In this application, we’ll use the result of this experiment to quantify the differences in these two surgical approaches.

Question #12:

Estimate the effect the “low-flow bypass” surgery on psychomotor development. That is, by how much does the low-flow bypass surgery better/worsen PDI relative to the “circulatory arrest” approach? Report your estimate using proper statistical notation. Then, use bootstrapping to find a 95% confidence interval using the standard error approach.

Question #13:

Estimate the effect the “low-flow bypass” surgery on mental development. That is, by how much does the low-flow bypass surgery better or worsen MDI relative to the “circulatory arrest” approach? Report your estimate using proper statistical notation. Then, use bootstrapping to find a 95% confidence interval using the standard error approach.

Question #14:

Can you conclude that the differences you reported in Questions 12 and 13 are caused by difference in surgery? Could there be other confounding factors? Briefly explain.

Question #15:

Based upon your findings in Questions 12, 13, and 14, are you confident that opting for the low-flow bypass surgery over the circulatory arrest approach has a beneficial effect on an infant’s future development? Briefly explain.

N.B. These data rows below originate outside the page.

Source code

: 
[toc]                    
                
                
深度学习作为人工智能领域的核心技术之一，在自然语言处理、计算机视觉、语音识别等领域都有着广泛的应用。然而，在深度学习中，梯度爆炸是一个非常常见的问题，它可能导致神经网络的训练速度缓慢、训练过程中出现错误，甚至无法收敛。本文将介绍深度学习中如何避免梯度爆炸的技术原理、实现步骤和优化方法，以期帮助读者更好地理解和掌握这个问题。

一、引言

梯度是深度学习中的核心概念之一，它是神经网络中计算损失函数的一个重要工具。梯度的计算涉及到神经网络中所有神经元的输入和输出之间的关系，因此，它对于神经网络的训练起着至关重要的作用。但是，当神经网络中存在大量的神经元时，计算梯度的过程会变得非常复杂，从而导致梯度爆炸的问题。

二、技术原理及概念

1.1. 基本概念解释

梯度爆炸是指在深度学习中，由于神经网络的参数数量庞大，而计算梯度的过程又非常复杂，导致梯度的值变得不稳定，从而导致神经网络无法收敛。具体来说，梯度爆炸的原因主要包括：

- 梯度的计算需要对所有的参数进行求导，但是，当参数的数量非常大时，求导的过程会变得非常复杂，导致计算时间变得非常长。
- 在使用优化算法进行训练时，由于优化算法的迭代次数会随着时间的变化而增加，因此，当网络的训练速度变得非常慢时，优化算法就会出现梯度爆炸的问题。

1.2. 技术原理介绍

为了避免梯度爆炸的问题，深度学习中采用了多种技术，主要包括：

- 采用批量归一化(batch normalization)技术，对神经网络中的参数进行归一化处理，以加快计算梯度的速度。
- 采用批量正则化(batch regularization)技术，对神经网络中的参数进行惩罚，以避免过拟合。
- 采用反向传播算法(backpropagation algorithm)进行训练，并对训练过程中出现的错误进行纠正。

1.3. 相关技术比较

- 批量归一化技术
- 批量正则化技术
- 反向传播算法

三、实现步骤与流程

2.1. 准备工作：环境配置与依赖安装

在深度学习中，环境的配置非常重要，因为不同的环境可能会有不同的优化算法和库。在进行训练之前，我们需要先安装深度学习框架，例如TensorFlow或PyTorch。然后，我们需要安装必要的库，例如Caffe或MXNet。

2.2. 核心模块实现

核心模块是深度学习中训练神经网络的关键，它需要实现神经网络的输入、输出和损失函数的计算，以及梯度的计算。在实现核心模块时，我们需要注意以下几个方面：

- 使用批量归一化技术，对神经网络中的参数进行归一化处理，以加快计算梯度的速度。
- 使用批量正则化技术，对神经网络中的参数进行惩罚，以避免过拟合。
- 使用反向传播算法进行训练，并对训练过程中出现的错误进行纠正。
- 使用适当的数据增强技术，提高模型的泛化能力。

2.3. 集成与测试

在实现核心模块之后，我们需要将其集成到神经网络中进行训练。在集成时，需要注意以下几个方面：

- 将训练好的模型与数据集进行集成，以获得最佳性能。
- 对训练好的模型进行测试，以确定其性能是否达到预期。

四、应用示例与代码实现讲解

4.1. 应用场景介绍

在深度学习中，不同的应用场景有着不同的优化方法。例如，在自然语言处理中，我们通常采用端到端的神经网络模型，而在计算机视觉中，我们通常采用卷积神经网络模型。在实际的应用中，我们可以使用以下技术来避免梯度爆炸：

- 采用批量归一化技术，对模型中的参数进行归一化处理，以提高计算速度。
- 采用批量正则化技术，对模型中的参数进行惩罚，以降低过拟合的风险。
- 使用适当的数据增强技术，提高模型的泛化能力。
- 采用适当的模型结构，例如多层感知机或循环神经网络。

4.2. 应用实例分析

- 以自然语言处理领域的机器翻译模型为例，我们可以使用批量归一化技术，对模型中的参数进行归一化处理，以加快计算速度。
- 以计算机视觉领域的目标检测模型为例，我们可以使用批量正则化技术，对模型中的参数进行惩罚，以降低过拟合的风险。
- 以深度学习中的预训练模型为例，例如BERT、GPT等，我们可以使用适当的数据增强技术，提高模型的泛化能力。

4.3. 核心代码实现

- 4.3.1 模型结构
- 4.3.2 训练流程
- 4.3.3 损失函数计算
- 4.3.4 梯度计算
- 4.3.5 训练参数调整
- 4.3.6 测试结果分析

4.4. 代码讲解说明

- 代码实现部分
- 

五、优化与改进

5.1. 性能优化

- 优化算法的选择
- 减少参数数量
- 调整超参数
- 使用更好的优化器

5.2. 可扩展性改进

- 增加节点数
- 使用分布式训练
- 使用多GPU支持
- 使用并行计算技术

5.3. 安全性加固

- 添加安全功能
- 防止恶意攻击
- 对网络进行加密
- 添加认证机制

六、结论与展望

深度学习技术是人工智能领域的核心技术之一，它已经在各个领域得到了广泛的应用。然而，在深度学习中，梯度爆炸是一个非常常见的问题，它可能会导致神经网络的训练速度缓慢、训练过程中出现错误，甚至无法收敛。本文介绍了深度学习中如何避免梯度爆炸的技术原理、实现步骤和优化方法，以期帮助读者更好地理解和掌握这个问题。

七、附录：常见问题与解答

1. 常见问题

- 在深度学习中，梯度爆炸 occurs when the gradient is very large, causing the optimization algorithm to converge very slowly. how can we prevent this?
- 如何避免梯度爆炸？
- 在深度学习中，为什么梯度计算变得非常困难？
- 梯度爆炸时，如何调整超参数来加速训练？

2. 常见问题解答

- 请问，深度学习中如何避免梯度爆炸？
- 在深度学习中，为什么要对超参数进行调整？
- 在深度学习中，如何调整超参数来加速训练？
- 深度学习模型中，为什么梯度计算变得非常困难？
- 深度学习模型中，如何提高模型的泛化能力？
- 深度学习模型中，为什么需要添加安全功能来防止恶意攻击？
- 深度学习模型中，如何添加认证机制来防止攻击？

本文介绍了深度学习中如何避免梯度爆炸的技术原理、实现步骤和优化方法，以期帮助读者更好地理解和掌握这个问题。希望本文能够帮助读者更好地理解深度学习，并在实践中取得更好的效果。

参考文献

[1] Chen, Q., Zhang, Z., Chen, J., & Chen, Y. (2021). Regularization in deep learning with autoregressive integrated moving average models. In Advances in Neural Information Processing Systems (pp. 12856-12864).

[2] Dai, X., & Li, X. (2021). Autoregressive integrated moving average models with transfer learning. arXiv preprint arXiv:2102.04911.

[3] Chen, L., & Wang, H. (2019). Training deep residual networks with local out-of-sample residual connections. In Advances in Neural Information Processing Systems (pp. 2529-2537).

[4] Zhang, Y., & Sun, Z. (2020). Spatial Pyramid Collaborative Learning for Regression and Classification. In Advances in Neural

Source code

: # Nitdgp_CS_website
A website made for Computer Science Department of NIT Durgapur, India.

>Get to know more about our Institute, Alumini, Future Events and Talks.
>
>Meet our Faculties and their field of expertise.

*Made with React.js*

Application #2 - San Francisco Shoppers in the 1980’s

In 1987, Impact Resources Inc. surveyed 9409 shopping mall customers in the San Francisco Bay area (San Francisco, Oakland, and San Jose). Data for 6876 shoppers who completed survey are contained in the SF Mall Customers dataset. The variables include:

  • INCOME - a categorical variable describing self-reported household income (personal income if single)
  • SEX - the sex of the respondent
  • MARITAL.STATUS - the marital status of the respondent
  • AGE - a categorical variable describing the age of the respondent
  • EDUCATION - the highest level of education attained by the respondent
  • OCCUPATION - the category of occupation of the respondent
  • AREA - how long the respondent has lived in the bay area
  • DUAL.INCOMES - whether the respondent’s household has multiple income earners
  • HOUSEHOLD.SIZE - how many individuals are in the respondent’s household
  • UNDER18 - how many individuals under 18 are in the respondent’s household
  • HOUSEHOLDER - householder status (own, rent, or live with parents/family)
  • HOME.TYPE - type of home the respondent resides in
  • ETHNIC.CLASS - the racial/ethnic category of the respondent
  • LANGAUGE - the language most often spoken at home in the respondent’s household

In this application, we will use survey data to characterize San Francisco bay area shoppers in the 1980s.

Question #16:

Estimate the proportion of bay-area shopping mall customers who own their own home. Report your estimate using proper statistical notation. Then, use bootstrapping to find a 95% confidence interval using the percentile approach.

Question #17:

Estimate the average household size of bay-area shopping mall customers. Report your estimate using proper statistical notation. Then, use bootstrapping to find a 95% confidence interval. You may use either the standard error or percentile approach.

Question #18:

Estimate the difference in the average number of children (as defined by the variable UNDER18) of dual income and single income married shopping mall customers. Report your estimate using proper statistical notation. Then, use bootstrapping to find a 95% confidence interval. You may use either the standard error or percentile approach. (Hint: you may consider using “subset worksheet” to create a new worksheet that doesn’t include respondents who answered “Not Married” to the dual income question).

Question #19:

Estimate the difference in the proportion of shoppers living in apartments for 18-24 year-olds relative to 25-34 year-olds. Report your estimate using proper statistical notation. Then, use bootstrapping to find a 95% confidence interval. You may use either the standard error or percentile approach.

Question #20:

Would you be confident in using these data to characterize shoppers in the SF bay area in 2019? Briefly explain.